Now, in the present case what is enacted in the second proviso of Article 31A(1) for the protection of the ceiling limit applicable to a landholder under any law for the time being in force from any onslaught under the cover of the main body of Article 31A is undeniably prospective in operation and therefore operates as a limitation on future legislation. As such, in view of our finding that the Principal Act was the "law for the time being in force" within the meaning of that expression as used in the aforesaid second proviso, it has to be held that the State Legislature in enacting Chapter IV of the Amending Act has transgressed the limits imposed upon it by that proviso.
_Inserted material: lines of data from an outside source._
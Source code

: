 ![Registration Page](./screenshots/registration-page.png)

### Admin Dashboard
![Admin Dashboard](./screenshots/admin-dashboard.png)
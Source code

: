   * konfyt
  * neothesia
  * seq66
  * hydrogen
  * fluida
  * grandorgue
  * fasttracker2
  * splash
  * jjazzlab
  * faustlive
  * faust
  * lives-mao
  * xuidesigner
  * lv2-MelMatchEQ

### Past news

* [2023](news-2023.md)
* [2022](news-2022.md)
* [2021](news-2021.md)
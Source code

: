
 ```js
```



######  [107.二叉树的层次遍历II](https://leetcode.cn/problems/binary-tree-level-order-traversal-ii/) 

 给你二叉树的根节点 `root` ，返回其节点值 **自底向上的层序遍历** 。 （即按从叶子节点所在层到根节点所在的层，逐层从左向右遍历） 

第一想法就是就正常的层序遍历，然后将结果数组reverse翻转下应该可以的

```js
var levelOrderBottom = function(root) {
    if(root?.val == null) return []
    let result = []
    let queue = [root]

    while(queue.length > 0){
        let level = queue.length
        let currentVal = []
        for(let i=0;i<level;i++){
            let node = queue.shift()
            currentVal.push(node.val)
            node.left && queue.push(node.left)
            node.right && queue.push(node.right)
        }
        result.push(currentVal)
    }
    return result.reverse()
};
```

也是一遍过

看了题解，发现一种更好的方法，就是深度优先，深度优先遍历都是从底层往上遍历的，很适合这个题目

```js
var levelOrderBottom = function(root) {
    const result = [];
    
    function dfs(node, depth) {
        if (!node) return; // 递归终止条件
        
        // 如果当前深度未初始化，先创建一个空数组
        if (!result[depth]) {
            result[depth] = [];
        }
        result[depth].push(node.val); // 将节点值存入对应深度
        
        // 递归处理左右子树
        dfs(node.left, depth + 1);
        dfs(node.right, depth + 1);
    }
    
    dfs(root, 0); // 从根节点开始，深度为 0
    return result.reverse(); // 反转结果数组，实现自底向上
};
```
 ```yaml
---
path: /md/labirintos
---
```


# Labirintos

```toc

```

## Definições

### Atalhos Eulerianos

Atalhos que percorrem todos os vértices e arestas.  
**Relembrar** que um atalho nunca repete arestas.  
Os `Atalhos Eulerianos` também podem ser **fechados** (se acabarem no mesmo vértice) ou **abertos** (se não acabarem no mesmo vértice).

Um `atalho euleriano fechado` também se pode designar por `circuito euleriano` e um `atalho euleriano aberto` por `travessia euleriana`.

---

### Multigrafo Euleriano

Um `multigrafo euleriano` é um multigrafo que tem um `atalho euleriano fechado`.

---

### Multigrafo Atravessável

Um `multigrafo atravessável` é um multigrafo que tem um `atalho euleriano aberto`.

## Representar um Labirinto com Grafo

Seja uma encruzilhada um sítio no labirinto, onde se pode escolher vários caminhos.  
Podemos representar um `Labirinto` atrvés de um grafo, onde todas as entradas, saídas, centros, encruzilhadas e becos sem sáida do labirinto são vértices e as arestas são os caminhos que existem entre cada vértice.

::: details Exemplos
In that sense, there fore, the provisions made in the new Chapter IV of the Amending Act constitute a fraud on the Constitution and as such they are ultra vires, void and illegal.
61. It needs no saying that the new Amended Chapter IV of the Principal Act being hit by second proviso to Article 31A(1) of the Constitution the provision made therein, in its Section 47(1) for compensation assumes a pivotal position in the entire scheme as made therein, for ceiling limit and disposal of surplus lands. Therefore, if Section 47(1) is held invalid and unconstitutional as we have held, the entire provision made in the new Chapter IV of the Amending Act for ceiling and disposal of surplus lands has to go.
62. In that view of the matter we think it is not necessary to have any separate discussion with regard to the constitutional validity of any of the individual provisions or sections of this new Chapter IV.
63. Mr. Asok Das however has specifically drawn our attention to the views of the provision made in Explanation I to Section 52 which falls in that Chapter. It provides that
An increase in the acreage in terms of a standard acre shall be deemed to have resulted in future acquisition, only if such increase is due to an improvement as a result of irrigational facilities provided by Government.
The submission made by Mr. Das as to this Explanation is that once there is an improvement made in the quality of the lands in possession of the landholder for the reason of the irrigational facilities provided by Government, that will logically in view of the scheme as provided in the new amended Chapter IV of the Principal Act, lead to a certain increase in the acreage of lands held in possession of the landholder. As such, in case the total area of the lands in his possession exceeds thereafter the ceiling limit the excess as provided in the scheme will vest in the State and in that case again the compensation payable will not be at the market rate, but at the rate as provided in Section 47(1) of the Amending Act. Thus.:Mr. Das contends that independent of what may be held about the new Chapter IV as a whole, this Explanation to Section 52 has to be struck down, in any case for this reason alone against for others, as unconstitutional and invalid; for by the time that stage comes, it would not be any longer available to the State to contend that there was no notification issued as provided in Sub-section (3) of Section 1 of the Principal Act, and as such the Act was not in force. On principle there seems to be much force in this contention; but I think at this stage this aspect of the matter is wholly academic. It may be that no such improvement is over made at all and secondly even if ever such a contingency arises that will affect only the validity of Explanation I to Section 52 alone, and not of the scheme as a whole, and as the Explanation is obviously severable from the rest of the provisions that alone will stand struck out and not the entire amended Chapter-See
64. We then come to the last contention which still remains to be considered in this connection. That has been advanced by Mr. Narasaraju and seems to be very much far reaching and comprehensive in its scope and impact. It suggests to engulf not only the constitutional validity of the amended Chapter III but also that of the amended Chapter IV. Therefore, before we take up the points which have been urged exclusively as against the constitutionality and validity of Chapter III, it would be convenient to dispose of this point first, it being common to both Chapters III and IV.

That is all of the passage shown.